> _PROBLEM DETAILS_
Exact copy, no pictures: return all the data below as written.

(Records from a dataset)
******

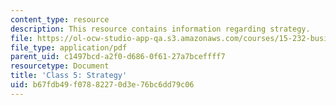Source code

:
 ```yaml
---
content_type: resource
description: This resource contains information regarding strategy.
file: https://ol-ocw-studio-app-qa.s3.amazonaws.com/courses/15-232-business-model-innovation-global-health-in-frontier-markets-fall-2013/b67fdb49f07882270d3e76bc6dd79c06_MIT15_232F13_Class5.pdf
file_type: application/pdf
parent_uid: c1497bcd-a2f0-d686-0f61-27a7bceffff7
resourcetype: Document
title: 'Class 5: Strategy'
uid: b67fdb49-f078-8227-0d3e-76bc6dd79c06
---
```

******

> _RESULT FOR THIS EXERCISE_
Source code

:
 ```yaml
---
content_type: resource
description: This resource contains information regarding strategy.
file: https://ol-ocw-studio-app-qa.s3.amazonaws.com/courses/15-232-business-model-innovation-global-health-in-frontier-markets-fall-2013/b67fdb49f07882270d3e76bc6dd79c06_MIT15_232F13_Class5.pdf
file_type: application/pdf
parent_uid: c1497bcd-a2f0-d686-0f61-27a7bceffff7
resourcetype: Document
title: 'Class 5: Strategy'
uid: b67fdb49-f078-8227-0d3e-76bc6dd79c06
---
```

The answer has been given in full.